SEZIONE SECONDA CIVILE

Composta dagli Ill.mi Sigg.ri Magistrati:

Dott. SAN GIORGIO Maria Rosaria – Presidente –

Dott. GORJAN Sergio – Consigliere –

Dott. CARRATO Aldo – Consigliere –

Dott. FORTUNATO Giuseppe – rel. Consigliere –

Dott. CRISCUOLO Mauro – Consigliere –

ha pronunciato la seguente:

SENTENZA

sul ricorso iscritto al n. 18048/2016 R.G. proposto da:

P.P., rappresentata e difesa dall’avv. Stefano Latella, elettivamente domiciliata in Roma, alta Via Tortona n. 4;

– ricorrente –

contro

M.M., rappresentato e difeso dall’avv. Rita Burchielli, elettivamente domiciliato in Roma, alla Piazza Borghese n. 3, presso l’avv. Giorgia Regoli;

– intimato –

avverso la sentenza della Corte d’appello di Roma n. 519/2016, depositata in data 27.1.2016;

Udita la relazione svolta nella pubblica udienza del 26.11.2020 dal Consigliere Dott. Giuseppe Fortunato;

Udito il Pubblico Ministero, in persona del Sostituto Procuratore Generale Dott. Celeste Alberto, che ha concluso, chiedendo l’accoglimento del ricorso;

Udito l’avv. Stefano Latella.

FATTI DI CAUSA

M.M. ha adito il tribunale di Viterbo, esponendo di aver concluso con P.P., in data 10.3.2003, un contratto di acquisto di un terreno con annesso fabbricato abusivo non censito, ubicato in *****; di aver ottenuto la sanatoria ambientale dell’immobile in data 29.1.2005, versando gli oneri dovuti a titolo di oblazione; che, in occasione di un primo incontro dinanzi al notaio, non era stato possibile stipulare l’atto notarile poiché il manufatto insistente sul suolo non era conforme alla normativa urbanistica.

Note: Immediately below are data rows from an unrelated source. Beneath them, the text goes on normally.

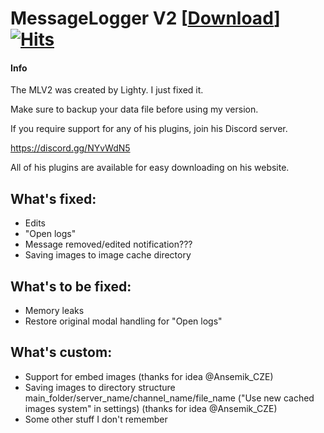 # MessageLogger V2 [<a target="_blank" href="https://davilarek.github.io/MessageLoggerV2-fixed/download/">Download</a>] [![Hits](https://hits.seeyoufarm.com/api/count/incr/badge.svg?url=https%3A%2F%2Fdavilarek.github.io%2FMessageLoggerV2-fixed%2Fdownload&count_bg=%2379C83D&title_bg=%23555555&icon=&icon_color=%23E7E7E7&title=Download+count&edge_flat=true)](https://hits.seeyoufarm.com)
#### Info
The MLV2 was created by Lighty. I just fixed it.

Make sure to backup your data file before using my version.

If you require support for any of his plugins, join his Discord server.

https://discord.gg/NYvWdN5

All of his plugins are available for easy downloading on his website.

## What's fixed:
- Edits
- "Open logs"
- Message removed/edited notification???
- Saving images to image cache directory

## What's to be fixed:
- Memory leaks
- Restore original modal handling for "Open logs"

## What's custom:
- Support for embed images (thanks for idea @Ansemik_CZE)
- Saving images to directory structure main_folder/server_name/channel_name/file_name ("Use new cached images system" in settings) (thanks for idea @Ansemik_CZE)
- Some other stuff I don't remember
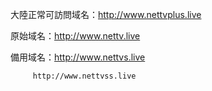 大陸正常可訪問域名：http://www.nettvplus.live

原始域名：http://www.nettv.live

備用域名：http://www.nettvs.live

         http://www.nettvss.live
         
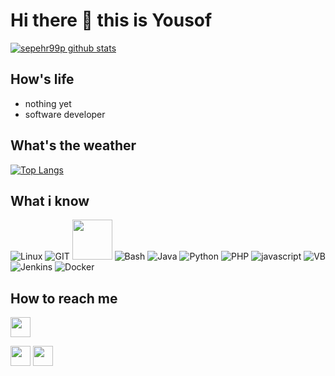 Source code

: # Hi there 👋 this is Yousof
[![sepehr99p github stats](https://github-readme-stats.vercel.app/api?username=sepehr99p&show_icons=true&include_all_commits=true&theme=tokyonight)](https://github.com/sepehr99p)

## How's life
- nothing yet
- software developer

## What's the weather
[![Top Langs](https://github-readme-stats.vercel.app/api/top-langs/?username=sepehr99p&layout=compact&langs_count=10&theme=tokyonight)](https://github.com/sepehr99p)

## What i know
![Linux](https://www.vectorlogo.zone/logos/linux/linux-icon.svg)
![GIT](https://www.vectorlogo.zone/logos/git-scm/git-scm-icon.svg)
<img src="https://github.com/isocpp/logos/raw/master/cpp_logo.svg" width="64">
![Bash](https://www.vectorlogo.zone/logos/gnu_bash/gnu_bash-icon.svg)
![Java](https://www.vectorlogo.zone/logos/java/java-icon.svg)
![Python](https://www.vectorlogo.zone/logos/python/python-icon.svg)
![PHP](https://www.vectorlogo.zone/logos/php/php-icon.svg)
![javascript](https://www.vectorlogo.zone/logos/javascript/javascript-icon.svg)
![VB](https://www.vectorlogo.zone/logos/microsoft_vb/microsoft_vb-icon.svg)
![Jenkins](https://www.vectorlogo.zone/logos/jenkins/jenkins-icon.svg)
![Docker](https://www.vectorlogo.zone/logos/docker/docker-icon.svg)

## How to reach me

[<img src="https://www.vectorlogo.zone/logos/instagram/instagram-tile.svg" width="32">](https://www.instagram.com/sepehr99p)

[<img src="https://www.vectorlogo.zone/logos/telegram/telegram-tile.svg" width="32">](http://t.me/sepehr99p)
[<img src="https://www.vectorlogo.zone/logos/linkedin/linkedin-tile.svg" width="32">](https://linkedin.com/in/sepehrpourekrami/)
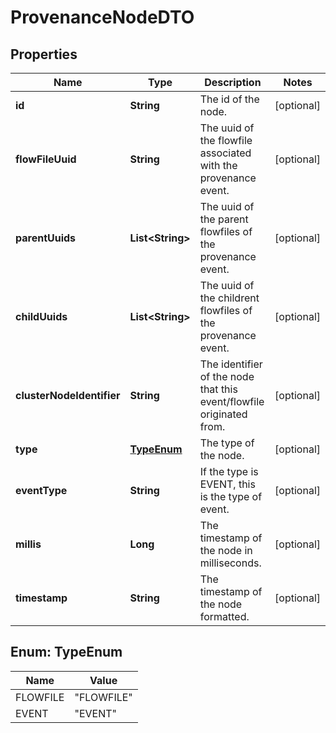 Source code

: 

# ProvenanceNodeDTO

## Properties

Name | Type | Description | Notes
------------ | ------------- | ------------- | -------------
**id** | **String** | The id of the node. |  [optional]
**flowFileUuid** | **String** | The uuid of the flowfile associated with the provenance event. |  [optional]
**parentUuids** | **List&lt;String&gt;** | The uuid of the parent flowfiles of the provenance event. |  [optional]
**childUuids** | **List&lt;String&gt;** | The uuid of the childrent flowfiles of the provenance event. |  [optional]
**clusterNodeIdentifier** | **String** | The identifier of the node that this event/flowfile originated from. |  [optional]
**type** | [**TypeEnum**](#TypeEnum) | The type of the node. |  [optional]
**eventType** | **String** | If the type is EVENT, this is the type of event. |  [optional]
**millis** | **Long** | The timestamp of the node in milliseconds. |  [optional]
**timestamp** | **String** | The timestamp of the node formatted. |  [optional]



## Enum: TypeEnum

Name | Value
---- | -----
FLOWFILE | &quot;FLOWFILE&quot;
EVENT | &quot;EVENT&quot;



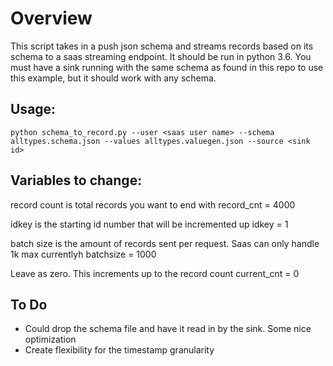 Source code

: # Overview

This script takes in a push json schema and streams records based on its schema to a saas streaming endpoint. It should be run in python 3.6.
You must have a sink running with the same schema as found in this repo to use this example, but it should work with any schema. 

## Usage:

` python schema_to_record.py --user <saas user name> --schema alltypes.schema.json --values alltypes.valuegen.json --source <sink id> `

## Variables to change:

record count is total records you want to end with
record_cnt = 4000

idkey is the starting id number that will be incremented up
idkey = 1

batch size is the amount of records sent per request. Saas can only handle 1k max currentlyh
batchsize = 1000

Leave as zero. This increments up to the record count
current_cnt = 0

## To Do
* Could drop the schema file and have it read in by the sink. Some nice optimization
* Create flexibility for the timestamp granularity
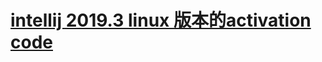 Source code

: # [intellij 2019.3 linux 版本的activation code](https://blog.csdn.net/qq_36875339/article/details/89601318)



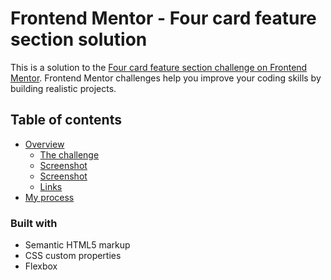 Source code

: # Frontend Mentor - Four card feature section solution

This is a solution to the [Four card feature section challenge on Frontend Mentor](https://www.frontendmentor.io/challenges/four-card-feature-section-weK1eFYK). Frontend Mentor challenges help you improve your coding skills by building realistic projects. 

## Table of contents

- [Overview](#overview)
  - [The challenge](#the-challenge)
  - [Screenshot](sk1.png)
  - [Screenshot](sk2.png)
  - [Links](https://github.com/H-wq-prog/four-card.git)
- [My process](https://h-wq-prog.github.io/four-card/)


### Built with

- Semantic HTML5 markup
- CSS custom properties
- Flexbox


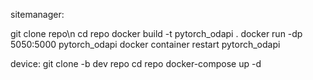 sitemanager:


git clone repo\n
cd repo
docker build -t pytorch_odapi .
docker run -dp 5050:5000 pytorch_odapi
docker container restart pytorch_odapi

device:
git clone -b dev repo
cd repo
docker-compose up -d
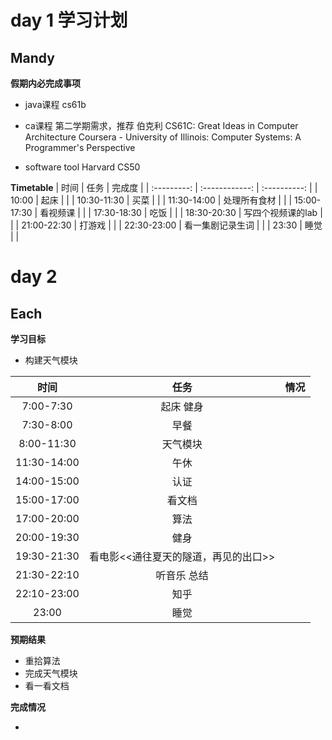 # day 1 学习计划

## Mandy
**假期内必完成事项**
- java课程
cs61b

- ca课程
第二学期需求，推荐 伯克利 CS61C: Great Ideas in Computer Architecture
Coursera - University of Illinois: Computer Systems: A Programmer's Perspective

- software tool
Harvard CS50

**Timetable**
|    时间     |      任务      |    完成度    |
| :---------: | :------------: | :----------: |
|    10:00    |      起床      |       |
| 10:30-11:30 |      买菜      |        |
| 11:30-14:00 |   处理所有食材  |        |
| 15:00-17:30 |    看视频课    |         |
| 17:30-18:30 |      吃饭      |        |
| 18:30-20:30 | 写四个视频课的lab |          |
| 21:00-22:30 |     打游戏     |      |
| 22:30-23:00 | 看一集剧记录生词 |     |
|    23:30    |      睡觉      |      |





# day 2

## Each

**学习目标**

-  构建天气模块

|    时间     |                 任务                 | 情况 |
| :---------: | :----------------------------------: | :--: |
|  7:00-7:30  |              起床 健身               |      |
|  7:30-8:00  |                 早餐                 |      |
| 8:00-11:30  |               天气模块               |      |
| 11:30-14:00 |                 午休                 |      |
| 14:00-15:00 |                 认证                 |      |
| 15:00-17:00 |                看文档                |      |
| 17:00-20:00 |                 算法                 |      |
| 20:00-19:30 |                 健身                 |      |
| 19:30-21:30 | 看电影<<通往夏天的隧道，再见的出口>> |      |
| 21:30-22:10 |             听音乐 总结              |      |
| 22:10-23:00 |                 知乎                 |      |
|    23:00    |                 睡觉                 |      |

**预期结果**

- 重拾算法
- 完成天气模块
- 看一看文档

**完成情况**

-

Ha altresì dedotto di aver presentato l’istanza di rilascio della concessione in sanatoria del manufatto ma che la convenuta si era comunque rifiutata di formalizzare la vendita ai fini della trascrizione. Ha chiesto di accertare l’avvenuto trasferimento del bene in forza del contratto, o, in subordine, di emettere una sentenza costituiva ai sensi dell’art. 2932 c.c., con vittoria di spese.

P.P. ha resistito alla domanda, sostenendo di aver legittimamente rifiutato la stipula, non avendo l’acquirente sanato le irregolarità urbanistiche. Inoltre, il compratore le aveva sottoposto una bozza contenente condizioni diverse da quelle concordate e attestazioni non veritiere (riguardo, in particolare, alla datazione delle costruzioni e al versamento dell’oblazione).

Ha chiesto in via riconvenzionale di dichiarare la nullità del contratto per illiceità dell’oggetto, con condanna dell’attore alla restituzione del bene e al risarcimento del danno.

Il tribunale ha accolto la domanda principale e ha dichiarato l’intervenuto trasferimento del bene, ordinando la trascrizione.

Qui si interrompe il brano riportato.